Detained opposition leader Aung San Suu Kyi filed a lawsuit against Myanmar's junta at the Supreme Court on Tuesday for dissolving her party ahead of widely criticised elections, said her lawyer.

Ms. Suu Kyi's National League for Democracy (NLD) has been forcibly abolished for boycotting the November 7 vote, which activists and the West have condemned as a charade aimed at putting a civilian face on military rule.

The lawsuit aims to reverse the dissolution.

The NLD won a landslide election victory in 1990 but was never allowed to take office. Ms. Suu Kyi has spent most of the past 20 years in detention and is currently under house arrest.

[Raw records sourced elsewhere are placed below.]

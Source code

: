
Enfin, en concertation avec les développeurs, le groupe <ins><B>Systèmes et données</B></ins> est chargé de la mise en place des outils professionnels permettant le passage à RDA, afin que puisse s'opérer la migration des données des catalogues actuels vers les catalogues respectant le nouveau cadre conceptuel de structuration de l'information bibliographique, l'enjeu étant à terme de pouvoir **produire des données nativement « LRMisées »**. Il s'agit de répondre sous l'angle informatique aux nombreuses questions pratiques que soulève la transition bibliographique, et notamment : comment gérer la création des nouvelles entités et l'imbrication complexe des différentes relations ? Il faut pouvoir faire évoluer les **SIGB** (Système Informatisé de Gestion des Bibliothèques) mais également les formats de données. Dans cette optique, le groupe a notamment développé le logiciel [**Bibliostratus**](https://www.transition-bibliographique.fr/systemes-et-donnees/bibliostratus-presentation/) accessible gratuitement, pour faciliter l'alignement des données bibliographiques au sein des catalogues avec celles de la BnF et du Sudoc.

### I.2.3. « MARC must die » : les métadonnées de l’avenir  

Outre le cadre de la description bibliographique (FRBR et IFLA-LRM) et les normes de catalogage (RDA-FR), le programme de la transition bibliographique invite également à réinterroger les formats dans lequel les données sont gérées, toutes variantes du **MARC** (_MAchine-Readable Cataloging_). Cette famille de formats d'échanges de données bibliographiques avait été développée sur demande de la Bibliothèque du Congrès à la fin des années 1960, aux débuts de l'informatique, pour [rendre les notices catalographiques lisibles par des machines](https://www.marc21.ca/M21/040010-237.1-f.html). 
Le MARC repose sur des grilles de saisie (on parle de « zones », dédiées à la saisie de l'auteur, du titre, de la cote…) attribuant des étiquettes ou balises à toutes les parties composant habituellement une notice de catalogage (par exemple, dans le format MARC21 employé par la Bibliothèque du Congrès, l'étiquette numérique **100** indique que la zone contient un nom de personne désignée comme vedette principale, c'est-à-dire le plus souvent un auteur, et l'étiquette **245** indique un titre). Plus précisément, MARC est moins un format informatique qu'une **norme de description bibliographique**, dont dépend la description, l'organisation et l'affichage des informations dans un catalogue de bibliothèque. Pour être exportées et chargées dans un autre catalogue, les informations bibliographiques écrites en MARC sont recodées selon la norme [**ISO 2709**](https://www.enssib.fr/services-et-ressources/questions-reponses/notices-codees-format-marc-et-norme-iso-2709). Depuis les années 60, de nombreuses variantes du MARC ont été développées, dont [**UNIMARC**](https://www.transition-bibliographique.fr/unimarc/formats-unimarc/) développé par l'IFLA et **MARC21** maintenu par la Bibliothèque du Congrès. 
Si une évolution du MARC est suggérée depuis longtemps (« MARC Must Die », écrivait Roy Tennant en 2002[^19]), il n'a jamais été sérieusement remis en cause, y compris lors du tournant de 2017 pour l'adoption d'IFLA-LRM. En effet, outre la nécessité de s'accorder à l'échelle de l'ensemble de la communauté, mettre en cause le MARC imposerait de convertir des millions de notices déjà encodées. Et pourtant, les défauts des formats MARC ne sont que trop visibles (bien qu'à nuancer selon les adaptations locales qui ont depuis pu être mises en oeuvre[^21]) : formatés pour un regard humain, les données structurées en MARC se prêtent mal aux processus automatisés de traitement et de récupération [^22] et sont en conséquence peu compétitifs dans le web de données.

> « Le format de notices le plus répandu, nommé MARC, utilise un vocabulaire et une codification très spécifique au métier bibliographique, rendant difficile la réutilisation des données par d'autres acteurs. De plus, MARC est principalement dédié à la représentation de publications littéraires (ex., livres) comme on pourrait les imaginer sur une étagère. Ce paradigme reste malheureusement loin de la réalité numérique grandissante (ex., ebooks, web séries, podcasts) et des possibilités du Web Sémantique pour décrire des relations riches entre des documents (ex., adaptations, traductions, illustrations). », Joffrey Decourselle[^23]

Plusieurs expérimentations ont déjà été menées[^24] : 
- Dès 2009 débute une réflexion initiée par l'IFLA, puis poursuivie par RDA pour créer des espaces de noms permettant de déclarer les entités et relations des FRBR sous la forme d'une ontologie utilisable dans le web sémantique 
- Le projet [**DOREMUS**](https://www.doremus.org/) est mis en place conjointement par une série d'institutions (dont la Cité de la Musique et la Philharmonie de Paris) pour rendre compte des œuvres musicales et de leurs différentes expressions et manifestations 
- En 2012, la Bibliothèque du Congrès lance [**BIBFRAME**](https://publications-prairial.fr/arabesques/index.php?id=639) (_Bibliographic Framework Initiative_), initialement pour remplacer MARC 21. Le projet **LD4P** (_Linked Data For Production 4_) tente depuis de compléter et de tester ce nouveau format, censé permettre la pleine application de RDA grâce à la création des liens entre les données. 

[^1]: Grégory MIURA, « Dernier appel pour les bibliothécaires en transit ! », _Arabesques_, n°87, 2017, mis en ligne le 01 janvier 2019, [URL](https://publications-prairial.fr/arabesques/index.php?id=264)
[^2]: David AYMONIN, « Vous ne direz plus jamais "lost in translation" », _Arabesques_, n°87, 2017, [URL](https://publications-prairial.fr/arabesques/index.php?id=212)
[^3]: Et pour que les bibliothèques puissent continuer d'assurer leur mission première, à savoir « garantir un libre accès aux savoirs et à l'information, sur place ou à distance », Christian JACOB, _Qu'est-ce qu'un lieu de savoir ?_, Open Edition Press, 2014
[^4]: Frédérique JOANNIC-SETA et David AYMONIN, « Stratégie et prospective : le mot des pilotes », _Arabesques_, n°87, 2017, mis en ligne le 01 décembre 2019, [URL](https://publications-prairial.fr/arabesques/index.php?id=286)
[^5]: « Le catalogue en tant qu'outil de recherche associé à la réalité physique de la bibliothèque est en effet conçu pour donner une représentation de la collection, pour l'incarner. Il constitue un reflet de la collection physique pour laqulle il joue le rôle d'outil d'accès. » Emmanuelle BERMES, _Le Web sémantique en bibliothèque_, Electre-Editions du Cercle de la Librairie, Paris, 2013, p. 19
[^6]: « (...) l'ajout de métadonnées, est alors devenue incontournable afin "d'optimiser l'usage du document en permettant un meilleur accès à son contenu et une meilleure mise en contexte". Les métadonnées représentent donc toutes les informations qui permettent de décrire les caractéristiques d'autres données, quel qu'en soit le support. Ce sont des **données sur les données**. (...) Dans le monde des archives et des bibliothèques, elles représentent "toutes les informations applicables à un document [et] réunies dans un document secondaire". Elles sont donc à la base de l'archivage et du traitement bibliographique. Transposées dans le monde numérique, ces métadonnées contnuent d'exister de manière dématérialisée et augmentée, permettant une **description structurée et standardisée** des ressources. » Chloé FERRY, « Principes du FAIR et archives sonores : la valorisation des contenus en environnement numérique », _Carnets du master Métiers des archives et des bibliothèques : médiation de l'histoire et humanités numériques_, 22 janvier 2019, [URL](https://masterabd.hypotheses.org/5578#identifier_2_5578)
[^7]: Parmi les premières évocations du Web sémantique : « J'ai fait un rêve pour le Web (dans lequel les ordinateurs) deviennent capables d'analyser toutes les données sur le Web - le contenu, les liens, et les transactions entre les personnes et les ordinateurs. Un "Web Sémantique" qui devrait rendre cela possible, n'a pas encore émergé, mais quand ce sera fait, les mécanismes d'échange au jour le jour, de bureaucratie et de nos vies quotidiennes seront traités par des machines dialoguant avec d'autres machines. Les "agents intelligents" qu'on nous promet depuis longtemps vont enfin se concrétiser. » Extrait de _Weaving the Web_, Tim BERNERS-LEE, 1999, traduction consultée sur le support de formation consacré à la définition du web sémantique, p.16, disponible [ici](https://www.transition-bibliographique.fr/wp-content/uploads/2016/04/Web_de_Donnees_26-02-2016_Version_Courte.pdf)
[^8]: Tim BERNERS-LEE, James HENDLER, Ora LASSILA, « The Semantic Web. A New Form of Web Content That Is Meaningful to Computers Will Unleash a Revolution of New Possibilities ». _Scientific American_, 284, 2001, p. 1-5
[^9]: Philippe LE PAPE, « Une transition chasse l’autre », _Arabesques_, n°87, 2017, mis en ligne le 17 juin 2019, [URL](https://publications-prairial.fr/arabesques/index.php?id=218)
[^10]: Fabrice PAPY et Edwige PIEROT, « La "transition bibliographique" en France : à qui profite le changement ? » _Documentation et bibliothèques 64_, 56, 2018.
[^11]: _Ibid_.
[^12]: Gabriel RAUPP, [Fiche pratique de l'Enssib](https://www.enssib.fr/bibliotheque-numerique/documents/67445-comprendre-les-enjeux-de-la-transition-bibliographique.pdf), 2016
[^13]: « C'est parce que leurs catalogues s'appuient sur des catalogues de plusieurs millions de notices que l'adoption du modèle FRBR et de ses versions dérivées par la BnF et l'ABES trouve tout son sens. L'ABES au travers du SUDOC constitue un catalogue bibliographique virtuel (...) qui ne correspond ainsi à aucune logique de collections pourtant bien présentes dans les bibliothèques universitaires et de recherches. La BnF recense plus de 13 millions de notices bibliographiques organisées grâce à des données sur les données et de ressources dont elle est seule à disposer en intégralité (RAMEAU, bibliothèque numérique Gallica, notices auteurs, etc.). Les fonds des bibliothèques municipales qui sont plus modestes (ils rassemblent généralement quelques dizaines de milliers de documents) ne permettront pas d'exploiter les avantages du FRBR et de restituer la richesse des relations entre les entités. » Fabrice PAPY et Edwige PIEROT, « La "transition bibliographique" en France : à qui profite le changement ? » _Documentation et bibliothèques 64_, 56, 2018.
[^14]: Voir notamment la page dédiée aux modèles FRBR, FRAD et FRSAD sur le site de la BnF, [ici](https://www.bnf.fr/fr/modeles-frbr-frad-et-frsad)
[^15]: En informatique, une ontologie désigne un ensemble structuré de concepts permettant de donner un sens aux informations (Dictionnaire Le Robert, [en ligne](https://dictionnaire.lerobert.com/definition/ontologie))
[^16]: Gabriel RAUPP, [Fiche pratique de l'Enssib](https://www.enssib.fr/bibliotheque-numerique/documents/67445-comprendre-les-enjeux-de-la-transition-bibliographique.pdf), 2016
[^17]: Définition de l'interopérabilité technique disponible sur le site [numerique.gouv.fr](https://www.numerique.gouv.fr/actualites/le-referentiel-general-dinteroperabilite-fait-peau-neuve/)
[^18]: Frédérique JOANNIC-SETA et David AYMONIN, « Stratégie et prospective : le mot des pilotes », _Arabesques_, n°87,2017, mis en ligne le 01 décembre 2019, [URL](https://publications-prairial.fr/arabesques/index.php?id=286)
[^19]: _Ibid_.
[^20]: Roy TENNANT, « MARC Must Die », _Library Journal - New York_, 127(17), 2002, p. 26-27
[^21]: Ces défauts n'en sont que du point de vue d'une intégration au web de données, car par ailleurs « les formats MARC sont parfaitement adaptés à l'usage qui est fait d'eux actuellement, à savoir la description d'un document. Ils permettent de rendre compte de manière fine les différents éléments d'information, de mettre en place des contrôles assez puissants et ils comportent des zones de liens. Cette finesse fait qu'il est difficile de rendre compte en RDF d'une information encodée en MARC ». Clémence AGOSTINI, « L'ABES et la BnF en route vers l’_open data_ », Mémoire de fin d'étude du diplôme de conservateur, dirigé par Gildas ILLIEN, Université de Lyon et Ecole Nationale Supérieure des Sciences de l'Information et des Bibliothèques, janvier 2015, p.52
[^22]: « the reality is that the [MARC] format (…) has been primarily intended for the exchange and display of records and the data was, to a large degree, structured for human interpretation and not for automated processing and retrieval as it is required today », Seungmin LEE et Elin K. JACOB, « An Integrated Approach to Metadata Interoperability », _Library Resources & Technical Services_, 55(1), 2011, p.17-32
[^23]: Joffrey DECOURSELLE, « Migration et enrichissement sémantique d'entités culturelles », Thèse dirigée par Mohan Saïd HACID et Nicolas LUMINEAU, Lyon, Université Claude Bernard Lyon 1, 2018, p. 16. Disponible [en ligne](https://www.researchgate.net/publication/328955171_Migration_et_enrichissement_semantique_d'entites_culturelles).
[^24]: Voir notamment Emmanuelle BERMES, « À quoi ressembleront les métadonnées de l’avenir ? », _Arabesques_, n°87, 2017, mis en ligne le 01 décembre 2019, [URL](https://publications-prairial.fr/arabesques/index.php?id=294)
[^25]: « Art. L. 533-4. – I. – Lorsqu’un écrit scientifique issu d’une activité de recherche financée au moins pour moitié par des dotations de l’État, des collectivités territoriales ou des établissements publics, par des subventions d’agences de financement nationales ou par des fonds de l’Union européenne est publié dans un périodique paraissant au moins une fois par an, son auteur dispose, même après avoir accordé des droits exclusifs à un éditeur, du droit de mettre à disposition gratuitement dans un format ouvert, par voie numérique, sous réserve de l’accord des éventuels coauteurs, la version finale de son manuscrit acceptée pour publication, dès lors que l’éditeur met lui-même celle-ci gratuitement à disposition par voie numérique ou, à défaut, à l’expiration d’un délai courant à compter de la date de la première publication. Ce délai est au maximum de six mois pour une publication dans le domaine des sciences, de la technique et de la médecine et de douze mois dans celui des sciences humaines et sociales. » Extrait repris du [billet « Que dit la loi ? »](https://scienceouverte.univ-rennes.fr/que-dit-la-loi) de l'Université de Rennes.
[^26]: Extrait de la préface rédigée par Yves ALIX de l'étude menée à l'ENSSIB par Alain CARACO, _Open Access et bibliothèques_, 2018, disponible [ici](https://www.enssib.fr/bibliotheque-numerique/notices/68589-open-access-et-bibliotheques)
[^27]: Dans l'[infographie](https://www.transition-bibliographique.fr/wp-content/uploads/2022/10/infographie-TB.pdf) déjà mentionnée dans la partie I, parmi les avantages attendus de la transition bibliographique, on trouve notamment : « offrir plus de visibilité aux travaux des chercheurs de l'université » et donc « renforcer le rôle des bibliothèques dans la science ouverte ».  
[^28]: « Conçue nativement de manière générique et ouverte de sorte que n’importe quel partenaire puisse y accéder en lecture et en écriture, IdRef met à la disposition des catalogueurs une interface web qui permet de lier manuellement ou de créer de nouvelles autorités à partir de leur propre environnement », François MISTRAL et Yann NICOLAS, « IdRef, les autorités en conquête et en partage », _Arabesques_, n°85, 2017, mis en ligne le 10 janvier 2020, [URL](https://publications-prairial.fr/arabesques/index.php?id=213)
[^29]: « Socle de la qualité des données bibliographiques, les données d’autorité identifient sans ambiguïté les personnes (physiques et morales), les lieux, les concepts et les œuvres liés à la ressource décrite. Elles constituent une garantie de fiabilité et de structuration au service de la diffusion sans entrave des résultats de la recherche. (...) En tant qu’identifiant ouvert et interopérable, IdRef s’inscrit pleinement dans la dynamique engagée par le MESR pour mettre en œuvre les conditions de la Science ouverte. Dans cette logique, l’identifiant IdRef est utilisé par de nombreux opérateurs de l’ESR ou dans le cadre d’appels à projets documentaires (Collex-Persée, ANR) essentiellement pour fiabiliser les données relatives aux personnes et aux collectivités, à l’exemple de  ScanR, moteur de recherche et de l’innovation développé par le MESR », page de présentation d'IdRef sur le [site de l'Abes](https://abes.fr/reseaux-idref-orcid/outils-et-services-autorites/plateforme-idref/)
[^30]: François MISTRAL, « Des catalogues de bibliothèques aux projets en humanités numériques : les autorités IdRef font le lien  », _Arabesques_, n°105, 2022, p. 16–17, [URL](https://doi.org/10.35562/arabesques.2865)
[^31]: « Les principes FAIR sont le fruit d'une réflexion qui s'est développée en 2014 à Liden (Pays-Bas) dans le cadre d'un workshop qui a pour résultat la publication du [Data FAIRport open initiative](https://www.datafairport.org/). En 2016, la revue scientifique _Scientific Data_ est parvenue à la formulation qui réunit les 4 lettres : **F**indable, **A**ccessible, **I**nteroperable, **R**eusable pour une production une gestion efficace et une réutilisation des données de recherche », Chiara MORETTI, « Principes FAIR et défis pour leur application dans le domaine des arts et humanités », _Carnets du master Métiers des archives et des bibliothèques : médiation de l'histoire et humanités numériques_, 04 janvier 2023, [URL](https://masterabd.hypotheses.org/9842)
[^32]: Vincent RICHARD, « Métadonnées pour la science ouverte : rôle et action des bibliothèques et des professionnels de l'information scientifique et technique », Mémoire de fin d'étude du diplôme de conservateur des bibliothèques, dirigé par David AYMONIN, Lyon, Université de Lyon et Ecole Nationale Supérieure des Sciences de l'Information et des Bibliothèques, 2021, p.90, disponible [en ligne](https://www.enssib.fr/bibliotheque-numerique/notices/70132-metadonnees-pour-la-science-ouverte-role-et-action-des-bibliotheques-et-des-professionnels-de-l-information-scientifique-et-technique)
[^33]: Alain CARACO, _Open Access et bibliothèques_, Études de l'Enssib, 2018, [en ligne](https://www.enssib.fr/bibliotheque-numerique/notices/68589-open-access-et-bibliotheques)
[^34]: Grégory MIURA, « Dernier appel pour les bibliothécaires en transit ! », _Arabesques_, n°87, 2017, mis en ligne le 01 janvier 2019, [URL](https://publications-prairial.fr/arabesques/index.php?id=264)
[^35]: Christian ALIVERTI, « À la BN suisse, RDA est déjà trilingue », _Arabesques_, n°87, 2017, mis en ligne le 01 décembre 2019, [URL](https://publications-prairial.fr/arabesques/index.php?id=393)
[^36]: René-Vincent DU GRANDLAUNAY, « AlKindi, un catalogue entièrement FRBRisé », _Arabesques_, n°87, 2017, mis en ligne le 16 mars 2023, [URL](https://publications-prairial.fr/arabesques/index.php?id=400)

In May, the Supreme Court threw out a suit filed by Ms. Suu Kyi aimed at preventing her party's dissolution.

Asked why the NLD is submitting yet another case with the court, Ms. Suu Kyi's lawyer told reporters: “We are continuing because we have not given up. If we give up we have nothing left to do.”

The New Light of Myanmar newspaper, a junta mouthpiece, recently warned an unnamed party — thought to be the NLD — to drop protests against its abolition, and threatened jail for anyone impeding the upcoming vote.

The party decided to boycott the election in response to rules barring serving prisoners — such as Ms. Suu Kyi — from participating.

The Nobel Peace laureate's current term of house arrest is due to end on November 13, just days after the election.

Critics say the Myanmar junta is taking no chances for the upcoming poll. One quarter of the seats in parliament are reserved for the military, while the junta's proxy parties are seen as having a major advantage in the contest for the remaining seats.